Brow Beat

Jesmyn Ward, Masha Gessen, Robin Benway, and Frank Bidart Win National Book Awards

Host Cynthia Nixon speaks onstage during the 68th National Book Awards in New York.

Dimitrios Kambouris/Getty Images

Jesmyn Ward, Masha Gessen, Robin Benway, and Frank Bidart all won National Book Awards on Wednesday night, the New York Times reports. The writers were honored at a star-studded ceremony at Cipriani Wall Street hosted by actress Cynthia Nixon; presenters included Anne Hathaway and Bill Clinton.

Jesmyn Ward won the National Book Award for fiction for her novel Sing, Unburied, Sing, a family saga set in rural Mississippi that wrangles with race, history, and the carceral state.
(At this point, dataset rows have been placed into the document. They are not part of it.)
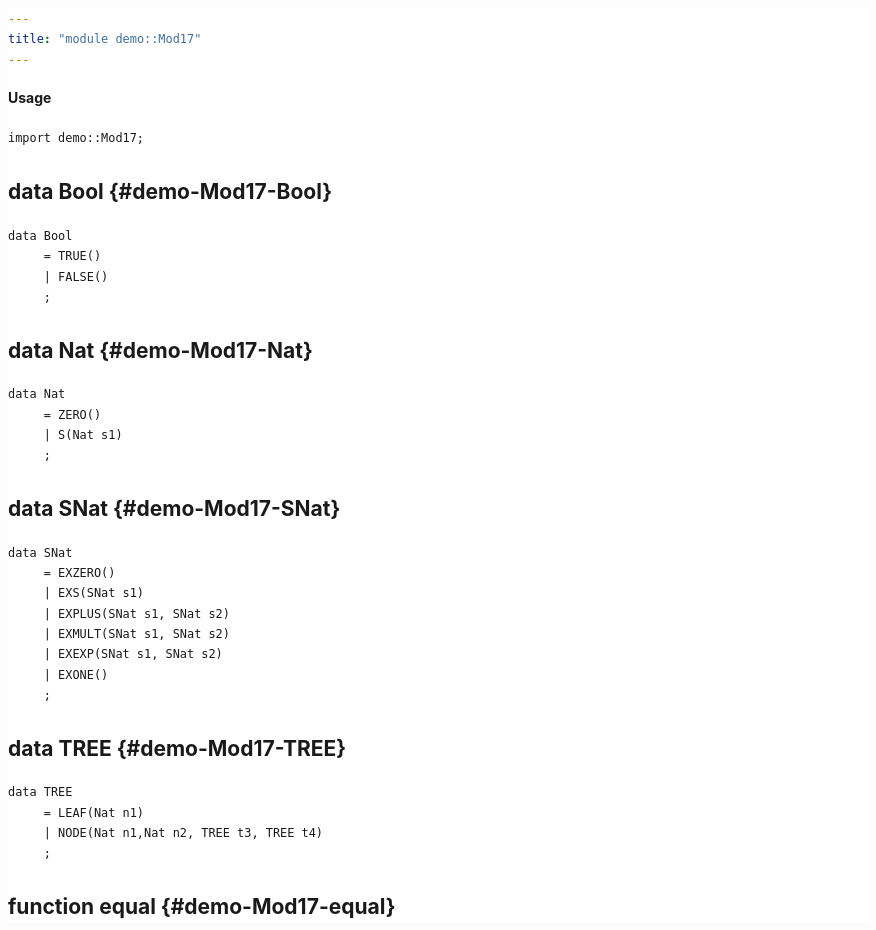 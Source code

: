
 ```yaml
---
title: "module demo::Mod17"
---
```


#### Usage

`import demo::Mod17;`


## data Bool {#demo-Mod17-Bool}

```rascal
data Bool  
     = TRUE()
     | FALSE()
     ;
```

## data Nat {#demo-Mod17-Nat}

```rascal
data Nat  
     = ZERO()
     | S(Nat s1)
     ;
```

## data SNat {#demo-Mod17-SNat}

```rascal
data SNat  
     = EXZERO()
     | EXS(SNat s1)
     | EXPLUS(SNat s1, SNat s2)
     | EXMULT(SNat s1, SNat s2)
     | EXEXP(SNat s1, SNat s2)
     | EXONE()
     ;
```

## data TREE {#demo-Mod17-TREE}

```rascal
data TREE  
     = LEAF(Nat n1)
     | NODE(Nat n1,Nat n2, TREE t3, TREE t4)
     ;
```

## function equal {#demo-Mod17-equal}

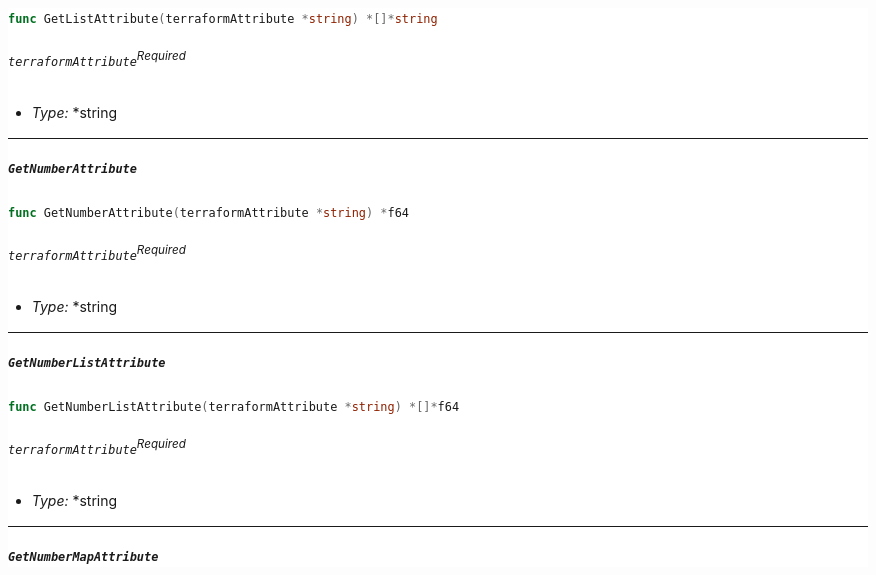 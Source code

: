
 ```go
func GetListAttribute(terraformAttribute *string) *[]*string
```

###### `terraformAttribute`<sup>Required</sup> <a name="terraformAttribute" id="@cdktf/provider-azurerm.springCloudCustomizedAccelerator.SpringCloudCustomizedAcceleratorGitRepositoryBasicAuthOutputReference.getListAttribute.parameter.terraformAttribute"></a>

- *Type:* *string

---

##### `GetNumberAttribute` <a name="GetNumberAttribute" id="@cdktf/provider-azurerm.springCloudCustomizedAccelerator.SpringCloudCustomizedAcceleratorGitRepositoryBasicAuthOutputReference.getNumberAttribute"></a>

```go
func GetNumberAttribute(terraformAttribute *string) *f64
```

###### `terraformAttribute`<sup>Required</sup> <a name="terraformAttribute" id="@cdktf/provider-azurerm.springCloudCustomizedAccelerator.SpringCloudCustomizedAcceleratorGitRepositoryBasicAuthOutputReference.getNumberAttribute.parameter.terraformAttribute"></a>

- *Type:* *string

---

##### `GetNumberListAttribute` <a name="GetNumberListAttribute" id="@cdktf/provider-azurerm.springCloudCustomizedAccelerator.SpringCloudCustomizedAcceleratorGitRepositoryBasicAuthOutputReference.getNumberListAttribute"></a>

```go
func GetNumberListAttribute(terraformAttribute *string) *[]*f64
```

###### `terraformAttribute`<sup>Required</sup> <a name="terraformAttribute" id="@cdktf/provider-azurerm.springCloudCustomizedAccelerator.SpringCloudCustomizedAcceleratorGitRepositoryBasicAuthOutputReference.getNumberListAttribute.parameter.terraformAttribute"></a>

- *Type:* *string

---

##### `GetNumberMapAttribute` <a name="GetNumberMapAttribute" id="@cdktf/provider-azurerm.springCloudCustomizedAccelerator.SpringCloudCustomizedAcceleratorGitRepositoryBasicAuthOutputReference.getNumberMapAttribute"></a>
Ward, who has written three novels and won the National Book Award twice—last in 2011, for Salvage the Bones—is having a very good year: A little more than a month ago, she won a MacArthur Genius Grant. Masha Gessen won the nonfiction award for The Future Is History: How Totalitarianism Reclaimed Russia, her look at the rise of Vladimir Putin. Robin Benway picked up the prize for young people’s literature for Far From the Tree, a young adult novel about family ties, while the award for poetry went to Frank Bidard for his anthology Half-light: Collected Poems 1965–2016.

In addition to the prizes given for work published this year (or, technically, between Dec. 1, 2016 and Nov. 30, 2017), the National Book Foundation gave two lifetime achievement awards.  Its Literarian Award for Outstanding Service went to Scholastic CEO Richard Robinson for his work with literacy rates and school book clubs. Meanwhile, the Medal for Distinguished Contribution to American Letters went to novelist Annie Proulx, who delivered a blistering speech about the miserable era we’re living through.

The National Book Awards, in their current incarnation, have been given under one name or another since 1950, but the specific awards have varied wildly over the years. In 1980, the ceremony ballooned to an extremely comprehensive 28 categories, including “Science (Hardcover),” “Science (Paperback),” “Science Fiction (Hardcover),” and “Science Fiction (Paperback)”; by 1986, it had been cut back to just two awards, for fiction and nonfiction. Since 1989, the awards have been administered by the nonprofit National Book Foundation.